══ Data supplied ══

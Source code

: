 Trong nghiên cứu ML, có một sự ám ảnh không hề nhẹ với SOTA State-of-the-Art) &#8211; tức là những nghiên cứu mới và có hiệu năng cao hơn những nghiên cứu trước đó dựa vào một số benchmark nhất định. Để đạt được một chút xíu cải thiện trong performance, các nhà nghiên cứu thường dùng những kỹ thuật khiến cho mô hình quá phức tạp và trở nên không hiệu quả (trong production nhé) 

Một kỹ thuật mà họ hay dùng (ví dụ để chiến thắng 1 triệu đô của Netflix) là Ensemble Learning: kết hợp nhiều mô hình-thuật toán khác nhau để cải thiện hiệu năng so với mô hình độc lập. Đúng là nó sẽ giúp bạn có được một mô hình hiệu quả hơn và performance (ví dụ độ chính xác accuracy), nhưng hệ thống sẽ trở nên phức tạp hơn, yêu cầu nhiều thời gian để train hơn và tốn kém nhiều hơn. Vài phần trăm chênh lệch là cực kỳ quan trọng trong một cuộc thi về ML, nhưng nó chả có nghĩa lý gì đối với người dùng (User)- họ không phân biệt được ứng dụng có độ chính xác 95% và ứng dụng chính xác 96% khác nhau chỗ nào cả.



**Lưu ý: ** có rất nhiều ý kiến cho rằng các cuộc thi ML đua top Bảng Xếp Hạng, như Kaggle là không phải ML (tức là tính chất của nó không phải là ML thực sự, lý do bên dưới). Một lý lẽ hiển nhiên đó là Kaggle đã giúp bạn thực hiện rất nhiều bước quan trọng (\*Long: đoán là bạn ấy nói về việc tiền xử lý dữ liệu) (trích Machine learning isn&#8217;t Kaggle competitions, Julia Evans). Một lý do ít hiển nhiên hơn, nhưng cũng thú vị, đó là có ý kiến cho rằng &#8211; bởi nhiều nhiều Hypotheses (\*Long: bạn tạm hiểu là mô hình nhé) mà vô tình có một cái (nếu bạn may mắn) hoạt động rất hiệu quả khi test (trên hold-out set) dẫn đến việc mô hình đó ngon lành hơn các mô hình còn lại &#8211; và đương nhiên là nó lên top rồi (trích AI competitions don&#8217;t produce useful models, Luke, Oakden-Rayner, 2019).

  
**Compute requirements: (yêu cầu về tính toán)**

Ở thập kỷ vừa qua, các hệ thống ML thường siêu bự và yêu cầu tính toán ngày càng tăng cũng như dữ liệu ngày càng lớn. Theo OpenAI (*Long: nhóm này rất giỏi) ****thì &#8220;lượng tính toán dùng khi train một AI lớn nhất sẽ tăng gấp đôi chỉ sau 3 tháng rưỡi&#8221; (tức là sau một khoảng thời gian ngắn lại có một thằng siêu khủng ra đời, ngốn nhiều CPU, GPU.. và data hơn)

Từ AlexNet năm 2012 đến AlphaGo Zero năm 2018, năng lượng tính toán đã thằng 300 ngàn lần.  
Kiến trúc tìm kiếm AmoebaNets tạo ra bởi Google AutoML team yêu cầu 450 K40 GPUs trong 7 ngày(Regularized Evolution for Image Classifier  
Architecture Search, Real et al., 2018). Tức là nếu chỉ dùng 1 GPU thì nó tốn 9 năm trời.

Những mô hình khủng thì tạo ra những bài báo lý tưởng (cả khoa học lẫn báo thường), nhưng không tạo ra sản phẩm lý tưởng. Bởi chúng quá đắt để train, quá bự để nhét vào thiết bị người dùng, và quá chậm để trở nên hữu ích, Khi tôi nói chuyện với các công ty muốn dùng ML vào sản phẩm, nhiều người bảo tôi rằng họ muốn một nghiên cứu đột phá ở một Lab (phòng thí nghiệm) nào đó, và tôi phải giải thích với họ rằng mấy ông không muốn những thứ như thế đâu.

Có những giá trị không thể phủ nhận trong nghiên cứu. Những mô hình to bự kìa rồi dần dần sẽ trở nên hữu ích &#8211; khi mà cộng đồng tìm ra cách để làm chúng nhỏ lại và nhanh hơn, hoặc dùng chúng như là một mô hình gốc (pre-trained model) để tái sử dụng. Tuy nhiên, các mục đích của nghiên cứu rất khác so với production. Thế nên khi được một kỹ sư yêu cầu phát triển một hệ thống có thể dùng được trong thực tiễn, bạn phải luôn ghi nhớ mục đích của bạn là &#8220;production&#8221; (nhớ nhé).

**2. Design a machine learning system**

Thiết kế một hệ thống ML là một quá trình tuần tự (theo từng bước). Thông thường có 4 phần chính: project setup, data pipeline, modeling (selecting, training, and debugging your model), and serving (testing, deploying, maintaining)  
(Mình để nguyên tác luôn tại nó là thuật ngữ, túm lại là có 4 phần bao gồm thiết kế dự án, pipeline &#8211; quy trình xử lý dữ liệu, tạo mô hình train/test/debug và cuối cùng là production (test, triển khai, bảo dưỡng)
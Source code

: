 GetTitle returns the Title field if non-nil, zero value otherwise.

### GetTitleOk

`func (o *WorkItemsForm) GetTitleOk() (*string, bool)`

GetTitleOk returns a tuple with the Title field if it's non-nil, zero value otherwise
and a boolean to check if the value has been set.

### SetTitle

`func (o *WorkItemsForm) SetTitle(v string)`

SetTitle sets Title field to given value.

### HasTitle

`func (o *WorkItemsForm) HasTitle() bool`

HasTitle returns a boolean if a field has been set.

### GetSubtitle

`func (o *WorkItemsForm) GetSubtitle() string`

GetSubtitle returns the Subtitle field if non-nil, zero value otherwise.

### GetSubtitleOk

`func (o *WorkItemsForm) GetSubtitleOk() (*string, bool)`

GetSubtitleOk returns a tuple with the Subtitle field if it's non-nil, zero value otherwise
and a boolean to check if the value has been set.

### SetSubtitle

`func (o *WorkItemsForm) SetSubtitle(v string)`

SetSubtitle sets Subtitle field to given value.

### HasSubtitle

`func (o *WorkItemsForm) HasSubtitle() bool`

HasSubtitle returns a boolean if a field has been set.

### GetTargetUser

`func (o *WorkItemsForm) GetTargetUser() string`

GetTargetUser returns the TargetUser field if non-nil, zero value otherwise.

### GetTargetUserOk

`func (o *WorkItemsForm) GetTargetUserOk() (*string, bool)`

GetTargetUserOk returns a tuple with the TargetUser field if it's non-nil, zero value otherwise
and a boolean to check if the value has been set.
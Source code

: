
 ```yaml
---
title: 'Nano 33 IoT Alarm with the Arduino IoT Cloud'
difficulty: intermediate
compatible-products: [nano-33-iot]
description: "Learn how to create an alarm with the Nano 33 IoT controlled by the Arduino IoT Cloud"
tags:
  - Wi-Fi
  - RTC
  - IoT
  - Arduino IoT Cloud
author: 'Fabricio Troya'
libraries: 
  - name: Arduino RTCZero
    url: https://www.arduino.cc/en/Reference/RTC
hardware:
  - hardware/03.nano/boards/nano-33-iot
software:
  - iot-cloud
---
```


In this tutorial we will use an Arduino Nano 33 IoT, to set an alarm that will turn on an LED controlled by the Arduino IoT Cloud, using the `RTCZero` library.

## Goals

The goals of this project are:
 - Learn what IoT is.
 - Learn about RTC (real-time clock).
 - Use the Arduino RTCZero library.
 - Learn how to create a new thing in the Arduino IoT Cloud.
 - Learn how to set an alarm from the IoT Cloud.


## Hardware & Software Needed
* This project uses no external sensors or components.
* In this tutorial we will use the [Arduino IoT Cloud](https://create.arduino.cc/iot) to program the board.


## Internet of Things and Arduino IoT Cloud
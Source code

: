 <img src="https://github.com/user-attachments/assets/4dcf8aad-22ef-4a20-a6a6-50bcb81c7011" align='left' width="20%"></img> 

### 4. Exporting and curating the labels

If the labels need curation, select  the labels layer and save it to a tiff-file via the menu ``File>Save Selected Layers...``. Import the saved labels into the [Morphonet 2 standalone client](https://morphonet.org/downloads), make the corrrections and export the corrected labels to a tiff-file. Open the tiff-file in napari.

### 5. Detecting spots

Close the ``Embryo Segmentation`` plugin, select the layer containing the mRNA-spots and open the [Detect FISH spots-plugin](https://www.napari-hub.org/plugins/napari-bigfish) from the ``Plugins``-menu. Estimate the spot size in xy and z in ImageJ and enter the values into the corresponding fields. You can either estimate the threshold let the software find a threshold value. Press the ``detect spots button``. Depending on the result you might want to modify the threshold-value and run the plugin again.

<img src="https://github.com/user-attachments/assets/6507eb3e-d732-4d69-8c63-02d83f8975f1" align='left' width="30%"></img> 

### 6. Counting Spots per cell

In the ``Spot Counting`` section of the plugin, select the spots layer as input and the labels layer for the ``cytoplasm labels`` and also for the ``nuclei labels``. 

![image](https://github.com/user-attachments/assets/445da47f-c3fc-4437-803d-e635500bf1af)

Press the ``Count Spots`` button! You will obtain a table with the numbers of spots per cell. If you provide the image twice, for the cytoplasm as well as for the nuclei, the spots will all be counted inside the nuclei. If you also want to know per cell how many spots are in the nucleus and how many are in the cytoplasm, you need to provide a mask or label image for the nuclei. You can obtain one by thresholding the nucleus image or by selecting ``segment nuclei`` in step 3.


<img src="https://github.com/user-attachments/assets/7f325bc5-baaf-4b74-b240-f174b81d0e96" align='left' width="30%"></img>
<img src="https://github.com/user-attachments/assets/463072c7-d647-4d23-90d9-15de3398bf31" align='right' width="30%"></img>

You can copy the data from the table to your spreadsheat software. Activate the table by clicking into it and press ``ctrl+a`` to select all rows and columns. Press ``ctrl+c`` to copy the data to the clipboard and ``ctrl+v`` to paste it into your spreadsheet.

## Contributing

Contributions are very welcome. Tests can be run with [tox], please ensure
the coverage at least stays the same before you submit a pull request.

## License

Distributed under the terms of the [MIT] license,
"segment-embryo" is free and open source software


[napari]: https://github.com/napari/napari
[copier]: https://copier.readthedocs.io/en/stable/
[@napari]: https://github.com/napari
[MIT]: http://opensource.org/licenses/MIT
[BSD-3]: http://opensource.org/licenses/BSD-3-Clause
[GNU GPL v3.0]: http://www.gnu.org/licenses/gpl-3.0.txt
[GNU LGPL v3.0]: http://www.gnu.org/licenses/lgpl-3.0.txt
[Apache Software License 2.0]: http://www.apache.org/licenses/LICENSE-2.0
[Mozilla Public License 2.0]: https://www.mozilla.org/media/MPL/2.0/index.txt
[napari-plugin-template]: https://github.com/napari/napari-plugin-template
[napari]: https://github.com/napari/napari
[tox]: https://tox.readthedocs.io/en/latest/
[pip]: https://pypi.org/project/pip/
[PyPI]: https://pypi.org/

═══

→ **Required work**: Read the lines above. Gather those in which the string "pypi" is found.

→ **Solution for this task**:
[pip]: https://pypi.org/project/pip/
[PyPI]: https://pypi.org/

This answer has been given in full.